Bug 1125470

Summary: Allow setting of socket options for Cassandra, i.e. read timeout
Product: [Other] RHQ Project Reporter: Elias Ross <genman>
Component: Core Server, DatabaseAssignee: Nobody <nobody>
Status: NEW --- QA Contact:
Severity: unspecified Docs Contact:
Priority: unspecified    
Version: 4.12CC: hrupp
Target Milestone: ---   
Target Release: ---   
Hardware: Unspecified   
OS: Unspecified   
Whiteboard:
Fixed In Version: Doc Type: Bug Fix
Doc Text:
Story Points: ---
Clone Of: Environment:
Last Closed: Type: Bug
Regression: --- Mount Type: ---
Documentation: --- CRM:
Verified Versions: Category: ---
oVirt Team: --- RHEL 7.3 requirements from Atomic Host:
Cloudforms Team: --- Target Upstream Version:
Embargoed:

Description Elias Ross 2014-08-01 00:53:43 UTC
Description of problem:

Several of the large queries can time out on a under-performing cluster.
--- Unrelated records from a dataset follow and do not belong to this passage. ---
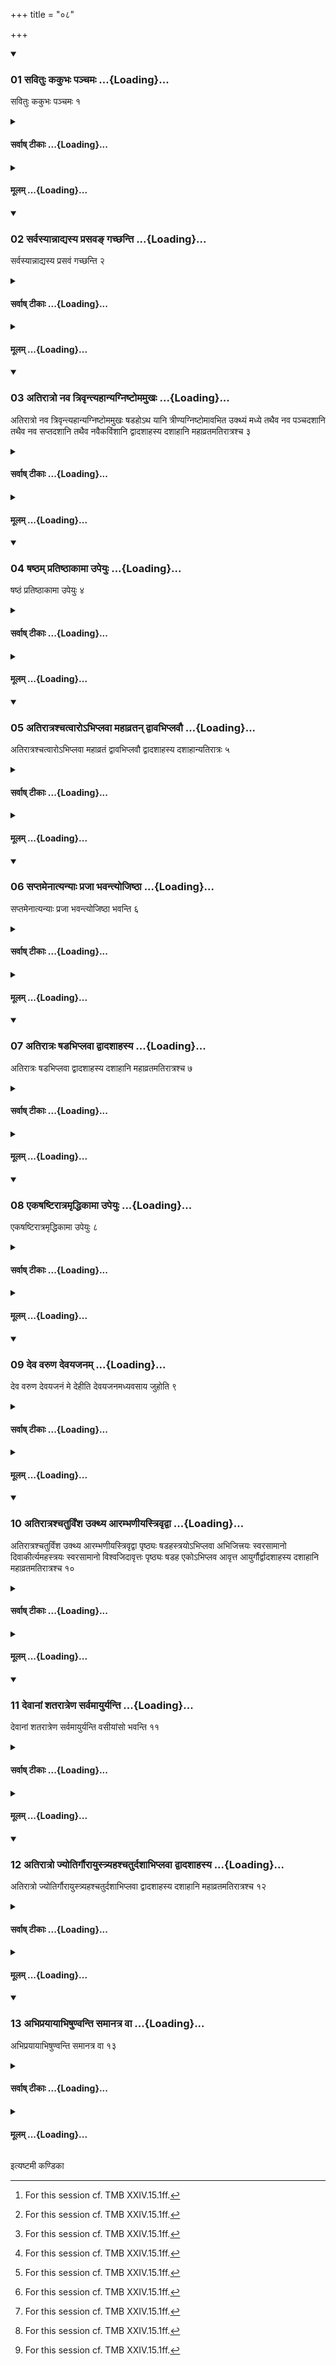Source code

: +++
title = "०८"

+++

<div class="js_include" includetitle="true" newlevelforh1="3" unfilled url="/vedAH_yajuH/taittirIyam/sUtram/ApastambaH/shrautam/vishvAsa-prastutiH/23/08/01_savituH_kakubhaH_panchamaH.md">
<details open><summary><h3>01 सवितुः ककुभः पञ्चमः ...{Loading}...</h3></summary>

सवितुः ककुभः पञ्चमः १
</details>
</div>
<div class="js_include collapsed" newlevelforh1="4" title="सर्वाष् टीकाः" unfilled url="/vedAH_yajuH/taittirIyam/sUtram/ApastambaH/shrautam/sarvASh_TIkAH/23/08/01_savituH_kakubhaH_panchamaH.md">
<details><summary><h4>सर्वाष् टीकाः ...{Loading}...</h4></summary>
<details><summary>थिते</summary>

1. The fifth (forty-nine-day sacrificial-session is the Peak of Savitr̥.  

[^1]: For this session cf. TMB XXIV.15.1ff.  
</details>
</details>
</div>
<div class="js_include collapsed" newlevelforh1="4" title="मूलम्" unfilled url="/vedAH_yajuH/taittirIyam/sUtram/ApastambaH/shrautam/mUlam/23/08/01_savituH_kakubhaH_panchamaH.md">
<details><summary><h4>मूलम् ...{Loading}...</h4></summary>

सवितुः ककुभः पञ्चमः १
</details>
</div>
<div class="js_include" includetitle="true" newlevelforh1="3" unfilled url="/vedAH_yajuH/taittirIyam/sUtram/ApastambaH/shrautam/vishvAsa-prastutiH/23/08/02_sarvasyAnnAdyasya_prasava~N_gachChanti.md">
<details open><summary><h3>02 सर्वस्यान्नाद्यस्य प्रसवङ् गच्छन्ति ...{Loading}...</h3></summary>

सर्वस्यान्नाद्यस्य प्रसवं गच्छन्ति २
</details>
</div>
<div class="js_include collapsed" newlevelforh1="4" title="सर्वाष् टीकाः" unfilled url="/vedAH_yajuH/taittirIyam/sUtram/ApastambaH/shrautam/sarvASh_TIkAH/23/08/02_sarvasyAnnAdyasya_prasava~N_gachChanti.md">
<details><summary><h4>सर्वाष् टीकाः ...{Loading}...</h4></summary>
<details><summary>थिते</summary>

2. (The performers) go to the inspiration (obtainment) of all the food[^1].  

[^1]: Cf. TMB XXIV.15.3.  
</details>
</details>
</div>
<div class="js_include collapsed" newlevelforh1="4" title="मूलम्" unfilled url="/vedAH_yajuH/taittirIyam/sUtram/ApastambaH/shrautam/mUlam/23/08/02_sarvasyAnnAdyasya_prasava~N_gachChanti.md">
<details><summary><h4>मूलम् ...{Loading}...</h4></summary>

सर्वस्यान्नाद्यस्य प्रसवं गच्छन्ति २
</details>
</div>
<div class="js_include" includetitle="true" newlevelforh1="3" unfilled url="/vedAH_yajuH/taittirIyam/sUtram/ApastambaH/shrautam/vishvAsa-prastutiH/23/08/03_atirAtro_nava_trivRntyahAnyagniShTomamukhaH.md">
<details open><summary><h3>03 अतिरात्रो नव त्रिवृन्त्यहान्यग्निष्टोममुखः ...{Loading}...</h3></summary>

अतिरात्रो नव त्रिवृन्त्यहान्यग्निष्टोममुखः षडहोऽथ यानि त्रीण्यग्निष्टोमावभित उक्थ्यं मध्ये तथैव नव पञ्चदशानि तथैव नव सप्तदशानि तथैव नवैकविंशानि द्वादशाहस्य दशाहानि महाव्रतमतिरात्रश्च ३
</details>
</div>
<div class="js_include collapsed" newlevelforh1="4" title="सर्वाष् टीकाः" unfilled url="/vedAH_yajuH/taittirIyam/sUtram/ApastambaH/shrautam/sarvASh_TIkAH/23/08/03_atirAtro_nava_trivRntyahAnyagniShTomamukhaH.md">
<details><summary><h4>सर्वाष् टीकाः ...{Loading}...</h4></summary>
<details><summary>थिते</summary>

3. (The days in it are as follows): an Atirātra, nine days with nine-versed-stoma viz. a six-day-period with an Agniṣṭoma in the beginning; and the days which (follow them are) an Ukthya in the middle with an Agniṣṭoma on both the sides (i.e. Agniṣṭoma, Ukthya, Agniṣṭoma), similar nine days with fifteen versed Stoma, similar nine days with seventeen versed stoma, similar nine days with twenty-one-versed-sotma, the ten days of the Dvādaśāha, Mahāvrata and an Atirātra.[^1]  

[^1]: Cf. TMB XXI.15.1.  
</details>
</details>
</div>
<div class="js_include collapsed" newlevelforh1="4" title="मूलम्" unfilled url="/vedAH_yajuH/taittirIyam/sUtram/ApastambaH/shrautam/mUlam/23/08/03_atirAtro_nava_trivRntyahAnyagniShTomamukhaH.md">
<details><summary><h4>मूलम् ...{Loading}...</h4></summary>

अतिरात्रो नव त्रिवृन्त्यहान्यग्निष्टोममुखः षडहोऽथ यानि त्रीण्यग्निष्टोमावभित उक्थ्यं मध्ये तथैव नव पञ्चदशानि तथैव नव सप्तदशानि तथैव नवैकविंशानि द्वादशाहस्य दशाहानि महाव्रतमतिरात्रश्च ३
</details>
</div>
<div class="js_include" includetitle="true" newlevelforh1="3" unfilled url="/vedAH_yajuH/taittirIyam/sUtram/ApastambaH/shrautam/vishvAsa-prastutiH/23/08/04_ShaShTham_pratiShThAkAmA_upeyuH.md">
<details open><summary><h3>04 षष्ठम् प्रतिष्ठाकामा उपेयुः ...{Loading}...</h3></summary>

षष्ठं प्रतिष्ठाकामा उपेयुः ४
</details>
</div>
<div class="js_include collapsed" newlevelforh1="4" title="सर्वाष् टीकाः" unfilled url="/vedAH_yajuH/taittirIyam/sUtram/ApastambaH/shrautam/sarvASh_TIkAH/23/08/04_ShaShTham_pratiShThAkAmA_upeyuH.md">
<details><summary><h4>सर्वाष् टीकाः ...{Loading}...</h4></summary>
<details><summary>थिते</summary>

4. (The performers) desirous of firm establishment should perform the sixth fortynine-days-sacrificial-session.[^1]  

[^1]: Cf. TMB XXIV.16.2. 
</details>
</details>
</div>
<div class="js_include collapsed" newlevelforh1="4" title="मूलम्" unfilled url="/vedAH_yajuH/taittirIyam/sUtram/ApastambaH/shrautam/mUlam/23/08/04_ShaShTham_pratiShThAkAmA_upeyuH.md">
<details><summary><h4>मूलम् ...{Loading}...</h4></summary>

षष्ठं प्रतिष्ठाकामा उपेयुः ४
</details>
</div>
<div class="js_include" includetitle="true" newlevelforh1="3" unfilled url="/vedAH_yajuH/taittirIyam/sUtram/ApastambaH/shrautam/vishvAsa-prastutiH/23/08/05_atirAtrashchatvAro-bhiplavA_mahAvratan_dvAvabhiplavau.md">
<details open><summary><h3>05 अतिरात्रश्चत्वारोऽभिप्लवा महाव्रतन् द्वावभिप्लवौ ...{Loading}...</h3></summary>

अतिरात्रश्चत्वारोऽभिप्लवा महाव्रतं द्वावभिप्लवौ द्वादशाहस्य दशाहान्यतिरात्रः ५
</details>
</div>
<div class="js_include collapsed" newlevelforh1="4" title="सर्वाष् टीकाः" unfilled url="/vedAH_yajuH/taittirIyam/sUtram/ApastambaH/shrautam/sarvASh_TIkAH/23/08/05_atirAtrashchatvAro-bhiplavA_mahAvratan_dvAvabhiplavau.md">
<details><summary><h4>सर्वाष् टीकाः ...{Loading}...</h4></summary>
<details><summary>थिते</summary>

5. (The days in it are as follows:) an Atirātra, four Abhiplava six-day-periods, the Mahāvrata-day, two Abhiplava six-day periods, the ten days of the Dvādaśāha, and an Atirātra.  

[^1]: Cf. TMB XXIV.16.1.  
</details>
</details>
</div>
<div class="js_include collapsed" newlevelforh1="4" title="मूलम्" unfilled url="/vedAH_yajuH/taittirIyam/sUtram/ApastambaH/shrautam/mUlam/23/08/05_atirAtrashchatvAro-bhiplavA_mahAvratan_dvAvabhiplavau.md">
<details><summary><h4>मूलम् ...{Loading}...</h4></summary>

अतिरात्रश्चत्वारोऽभिप्लवा महाव्रतं द्वावभिप्लवौ द्वादशाहस्य दशाहान्यतिरात्रः ५
</details>
</div>
<div class="js_include" includetitle="true" newlevelforh1="3" unfilled url="/vedAH_yajuH/taittirIyam/sUtram/ApastambaH/shrautam/vishvAsa-prastutiH/23/08/06_saptamenAtyanyAH_prajA_bhavantyojiShThA.md">
<details open><summary><h3>06 सप्तमेनात्यन्याः प्रजा भवन्त्योजिष्ठा ...{Loading}...</h3></summary>

सप्तमेनात्यन्याः प्रजा भवन्त्योजिष्ठा भवन्ति ६
</details>
</div>
<div class="js_include collapsed" newlevelforh1="4" title="सर्वाष् टीकाः" unfilled url="/vedAH_yajuH/taittirIyam/sUtram/ApastambaH/shrautam/sarvASh_TIkAH/23/08/06_saptamenAtyanyAH_prajA_bhavantyojiShThA.md">
<details><summary><h4>सर्वाष् टीकाः ...{Loading}...</h4></summary>
<details><summary>थिते</summary>

6. By means of the seventh (forty-nine-day-sacrificial session the perfomers) supercede all the other beings and become strongest.[^1]  

[^1]: Cf. TMB XXIV.17.2-3. 
</details>
</details>
</div>
<div class="js_include collapsed" newlevelforh1="4" title="मूलम्" unfilled url="/vedAH_yajuH/taittirIyam/sUtram/ApastambaH/shrautam/mUlam/23/08/06_saptamenAtyanyAH_prajA_bhavantyojiShThA.md">
<details><summary><h4>मूलम् ...{Loading}...</h4></summary>

सप्तमेनात्यन्याः प्रजा भवन्त्योजिष्ठा भवन्ति ६
</details>
</div>
<div class="js_include" includetitle="true" newlevelforh1="3" unfilled url="/vedAH_yajuH/taittirIyam/sUtram/ApastambaH/shrautam/vishvAsa-prastutiH/23/08/07_atirAtraH_ShaDabhiplavA_dvAdashAhasya.md">
<details open><summary><h3>07 अतिरात्रः षडभिप्लवा द्वादशाहस्य ...{Loading}...</h3></summary>

अतिरात्रः षडभिप्लवा द्वादशाहस्य दशाहानि महाव्रतमतिरात्रश्च ७
</details>
</div>
<div class="js_include collapsed" newlevelforh1="4" title="सर्वाष् टीकाः" unfilled url="/vedAH_yajuH/taittirIyam/sUtram/ApastambaH/shrautam/sarvASh_TIkAH/23/08/07_atirAtraH_ShaDabhiplavA_dvAdashAhasya.md">
<details><summary><h4>सर्वाष् टीकाः ...{Loading}...</h4></summary>
<details><summary>थिते</summary>

7. (The days in it are as follows): an Atirātra, six Abhiplava six-day-periods, the ten days of the Dvādaśāha, the Mahāvrata day and an Atirātra.[^1]  

[^1]: Cf. TMB XXIV.17.7. 
</details>
</details>
</div>
<div class="js_include collapsed" newlevelforh1="4" title="मूलम्" unfilled url="/vedAH_yajuH/taittirIyam/sUtram/ApastambaH/shrautam/mUlam/23/08/07_atirAtraH_ShaDabhiplavA_dvAdashAhasya.md">
<details><summary><h4>मूलम् ...{Loading}...</h4></summary>

अतिरात्रः षडभिप्लवा द्वादशाहस्य दशाहानि महाव्रतमतिरात्रश्च ७
</details>
</div>
<div class="js_include" includetitle="true" newlevelforh1="3" unfilled url="/vedAH_yajuH/taittirIyam/sUtram/ApastambaH/shrautam/vishvAsa-prastutiH/23/08/08_ekaShaShTirAtramRddhikAmA_upeyuH.md">
<details open><summary><h3>08 एकषष्टिरात्रमृद्धिकामा उपेयुः ...{Loading}...</h3></summary>

एकषष्टिरात्रमृद्धिकामा उपेयुः ८
</details>
</div>
<div class="js_include collapsed" newlevelforh1="4" title="सर्वाष् टीकाः" unfilled url="/vedAH_yajuH/taittirIyam/sUtram/ApastambaH/shrautam/sarvASh_TIkAH/23/08/08_ekaShaShTirAtramRddhikAmA_upeyuH.md">
<details><summary><h4>सर्वाष् टीकाः ...{Loading}...</h4></summary>
<details><summary>थिते</summary>

8. (The performers) desirous of prosperity should perform the sixty-one-day-sacificial-session.[^1]  

[^1]: Cf. TMB XXIV.18.9. 
</details>
</details>
</div>
<div class="js_include collapsed" newlevelforh1="4" title="मूलम्" unfilled url="/vedAH_yajuH/taittirIyam/sUtram/ApastambaH/shrautam/mUlam/23/08/08_ekaShaShTirAtramRddhikAmA_upeyuH.md">
<details><summary><h4>मूलम् ...{Loading}...</h4></summary>

एकषष्टिरात्रमृद्धिकामा उपेयुः ८
</details>
</div>
<div class="js_include" includetitle="true" newlevelforh1="3" unfilled url="/vedAH_yajuH/taittirIyam/sUtram/ApastambaH/shrautam/vishvAsa-prastutiH/23/08/09_deva_varuNa_devayajanam.md">
<details open><summary><h3>09 देव वरुण देवयजनम् ...{Loading}...</h3></summary>

देव वरुण देवयजनं मे देहीति देवयजनमध्यवसाय जुहोति ९
</details>
</div>
<div class="js_include collapsed" newlevelforh1="4" title="सर्वाष् टीकाः" unfilled url="/vedAH_yajuH/taittirIyam/sUtram/ApastambaH/shrautam/sarvASh_TIkAH/23/08/09_deva_varuNa_devayajanam.md">
<details><summary><h4>सर्वाष् टीकाः ...{Loading}...</h4></summary>
<details><summary>थिते</summary>

9. Having taken decision about the sacrificial ground he (each one the performers) makes a libation of ghee in the fire with devo varuṇa devayajanaṁ me dehi.[^1]  

[^1]: Cf. TMB XXIV.18.8. See and cp. X.2.9.  
</details>
</details>
</div>
<div class="js_include collapsed" newlevelforh1="4" title="मूलम्" unfilled url="/vedAH_yajuH/taittirIyam/sUtram/ApastambaH/shrautam/mUlam/23/08/09_deva_varuNa_devayajanam.md">
<details><summary><h4>मूलम् ...{Loading}...</h4></summary>

देव वरुण देवयजनं मे देहीति देवयजनमध्यवसाय जुहोति ९
</details>
</div>
<div class="js_include" includetitle="true" newlevelforh1="3" unfilled url="/vedAH_yajuH/taittirIyam/sUtram/ApastambaH/shrautam/vishvAsa-prastutiH/23/08/10_atirAtrashchaturviMsha_ukthya_ArambhaNIyastrivRdvA.md">
<details open><summary><h3>10 अतिरात्रश्चतुर्विंश उक्थ्य आरम्भणीयस्त्रिवृद्वा ...{Loading}...</h3></summary>

अतिरात्रश्चतुर्विंश उक्थ्य आरम्भणीयस्त्रिवृद्वा पृष्ठ्यः षडहस्त्रयोऽभिप्लवा अभिजित्त्रयः स्वरसामानो दिवाकीर्त्यमहस्त्रयः स्वरसामानो विश्वजिदावृत्तः पृष्ठ्यः षडह एकोऽभिप्लव आवृत्त आयुर्गौर्द्वादशाहस्य दशाहानि महाव्रतमतिरात्रश्च १०
</details>
</div>
<div class="js_include collapsed" newlevelforh1="4" title="सर्वाष् टीकाः" unfilled url="/vedAH_yajuH/taittirIyam/sUtram/ApastambaH/shrautam/sarvASh_TIkAH/23/08/10_atirAtrashchaturviMsha_ukthya_ArambhaNIyastrivRdvA.md">
<details><summary><h4>सर्वाष् टीकाः ...{Loading}...</h4></summary>
<details><summary>थिते</summary>

10. (The days in this sacrificial session are as follows:) an Atirātra, an Ukthya with twenty-four-versed-stoma or nine versed-stoma as the introductory day, a Pr̥ṣṭhya six-day-period, three Abhiplava-six-day-periods, Abhijit, three Svarsāman days, the Divākīrtya day, three Svarasāman days, Viśvajit, the Pr̥ṣṭhya six-day-period in the reverse order, an Abhiplava (six day-period) in the reverse order, Āyus, Go, the ten days of the Dvādaśāha, Mahāvrata and an Atirātra.[^1]  

[^1]: Cf. TMB XXIV.18.1.  
</details>
</details>
</div>
<div class="js_include collapsed" newlevelforh1="4" title="मूलम्" unfilled url="/vedAH_yajuH/taittirIyam/sUtram/ApastambaH/shrautam/mUlam/23/08/10_atirAtrashchaturviMsha_ukthya_ArambhaNIyastrivRdvA.md">
<details><summary><h4>मूलम् ...{Loading}...</h4></summary>

अतिरात्रश्चतुर्विंश उक्थ्य आरम्भणीयस्त्रिवृद्वा पृष्ठ्यः षडहस्त्रयोऽभिप्लवा अभिजित्त्रयः स्वरसामानो दिवाकीर्त्यमहस्त्रयः स्वरसामानो विश्वजिदावृत्तः पृष्ठ्यः षडह एकोऽभिप्लव आवृत्त आयुर्गौर्द्वादशाहस्य दशाहानि महाव्रतमतिरात्रश्च १०
</details>
</div>
<div class="js_include" includetitle="true" newlevelforh1="3" unfilled url="/vedAH_yajuH/taittirIyam/sUtram/ApastambaH/shrautam/vishvAsa-prastutiH/23/08/11_devAnAM_shatarAtreNa_sarvamAyuryanti.md">
<details open><summary><h3>11 देवानां शतरात्रेण सर्वमायुर्यन्ति ...{Loading}...</h3></summary>

देवानां शतरात्रेण सर्वमायुर्यन्ति वसीयांसो भवन्ति ११
</details>
</div>
<div class="js_include collapsed" newlevelforh1="4" title="सर्वाष् टीकाः" unfilled url="/vedAH_yajuH/taittirIyam/sUtram/ApastambaH/shrautam/sarvASh_TIkAH/23/08/11_devAnAM_shatarAtreNa_sarvamAyuryanti.md">
<details><summary><h4>सर्वाष् टीकाः ...{Loading}...</h4></summary>
<details><summary>थिते</summary>

11. (The performers) get complete (span of) life, become more rich by means (of the performance of) the one-hundred day-sacrificial-session of Gods.[^1]  

[^1]: Cf. TMB XXIV.19.2. 
</details>
</details>
</div>
<div class="js_include collapsed" newlevelforh1="4" title="मूलम्" unfilled url="/vedAH_yajuH/taittirIyam/sUtram/ApastambaH/shrautam/mUlam/23/08/11_devAnAM_shatarAtreNa_sarvamAyuryanti.md">
<details><summary><h4>मूलम् ...{Loading}...</h4></summary>

देवानां शतरात्रेण सर्वमायुर्यन्ति वसीयांसो भवन्ति ११
</details>
</div>
<div class="js_include" includetitle="true" newlevelforh1="3" unfilled url="/vedAH_yajuH/taittirIyam/sUtram/ApastambaH/shrautam/vishvAsa-prastutiH/23/08/12_atirAtro_jyotirgaurAyustryahashchaturdashAbhiplavA_dvAdashAhasya.md">
<details open><summary><h3>12 अतिरात्रो ज्योतिर्गौरायुस्त्र्यहश्चतुर्दशाभिप्लवा द्वादशाहस्य ...{Loading}...</h3></summary>

अतिरात्रो ज्योतिर्गौरायुस्त्र्यहश्चतुर्दशाभिप्लवा द्वादशाहस्य दशाहानि महाव्रतमतिरात्रश्च १२
</details>
</div>
<div class="js_include collapsed" newlevelforh1="4" title="सर्वाष् टीकाः" unfilled url="/vedAH_yajuH/taittirIyam/sUtram/ApastambaH/shrautam/sarvASh_TIkAH/23/08/12_atirAtro_jyotirgaurAyustryahashchaturdashAbhiplavA_dvAdashAhasya.md">
<details><summary><h4>सर्वाष् टीकाः ...{Loading}...</h4></summary>
<details><summary>थिते</summary>

12. (The days in it are as follows:) an Atirātra, three days of Jyotis, Go, Āyus, fourteen Abhiplava-six-day-periods, the ten days of, the Dvādaśāha, the Mahāvrata day and an Atirātra.  

[^1]: Cf. TMB XXIV.19.1. 

</details>
</details>
</div>
<div class="js_include collapsed" newlevelforh1="4" title="मूलम्" unfilled url="/vedAH_yajuH/taittirIyam/sUtram/ApastambaH/shrautam/mUlam/23/08/12_atirAtro_jyotirgaurAyustryahashchaturdashAbhiplavA_dvAdashAhasya.md">
<details><summary><h4>मूलम् ...{Loading}...</h4></summary>

अतिरात्रो ज्योतिर्गौरायुस्त्र्यहश्चतुर्दशाभिप्लवा द्वादशाहस्य दशाहानि महाव्रतमतिरात्रश्च १२
</details>
</div>
<div class="js_include" includetitle="true" newlevelforh1="3" unfilled url="/vedAH_yajuH/taittirIyam/sUtram/ApastambaH/shrautam/vishvAsa-prastutiH/23/08/13_abhiprayAyAbhiShuNvanti_samAnatra_vA.md">
<details open><summary><h3>13 अभिप्रयायाभिषुण्वन्ति समानत्र वा ...{Loading}...</h3></summary>

अभिप्रयायाभिषुण्वन्ति समानत्र वा १३
</details>
</div>
<div class="js_include collapsed" newlevelforh1="4" title="सर्वाष् टीकाः" unfilled url="/vedAH_yajuH/taittirIyam/sUtram/ApastambaH/shrautam/sarvASh_TIkAH/23/08/13_abhiprayAyAbhiShuNvanti_samAnatra_vA.md">
<details><summary><h4>सर्वाष् टीकाः ...{Loading}...</h4></summary>
<details><summary>थिते</summary>

13. They press Soma after having each day going forwardi (to another place) or at the one and the same place.  

[^1]: Cf. TMB XXIV.19.3.  
</details>
</details>
</div>
<div class="js_include collapsed" newlevelforh1="4" title="मूलम्" unfilled url="/vedAH_yajuH/taittirIyam/sUtram/ApastambaH/shrautam/mUlam/23/08/13_abhiprayAyAbhiShuNvanti_samAnatra_vA.md">
<details><summary><h4>मूलम् ...{Loading}...</h4></summary>

अभिप्रयायाभिषुण्वन्ति समानत्र वा १३
</details>
</div>





  
इत्यष्टमी कण्डिका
I manually increased the read timeout to good effect:

diff --git a/modules/common/cassandra-util/src/main/java/org/rhq/cassandra/util/ClusterBuilder.java b/modules/common/cassandra-util/src/main/java/org/rhq/cassandra/util/ClusterBu
index 335213d..47b4ff3 100644
--- a/modules/common/cassandra-util/src/main/java/org/rhq/cassandra/util/ClusterBuilder.java
+++ b/modules/common/cassandra-util/src/main/java/org/rhq/cassandra/util/ClusterBuilder.java
@@ -28,6 +28,7 @@
 import com.datastax.driver.core.Cluster;
 import com.datastax.driver.core.PoolingOptions;
 import com.datastax.driver.core.ProtocolOptions;
+import com.datastax.driver.core.SocketOptions;
 import com.datastax.driver.core.policies.LoadBalancingPolicy;
 import com.datastax.driver.core.policies.RetryPolicy;
 
@@ -46,6 +47,12 @@
 
     private ProtocolOptions.Compression compression;
 
+    public ClusterBuilder() {
+        SocketOptions options = new SocketOptions();
+        options.setReadTimeoutMillis(1000 * 60); // from 12 seconds
+        builder.withSocketOptions(options);
+    }
+
     /**
      * @see Cluster.Builder#addContactPoints(String...)
      */

This should be configurable through a system property, if possible.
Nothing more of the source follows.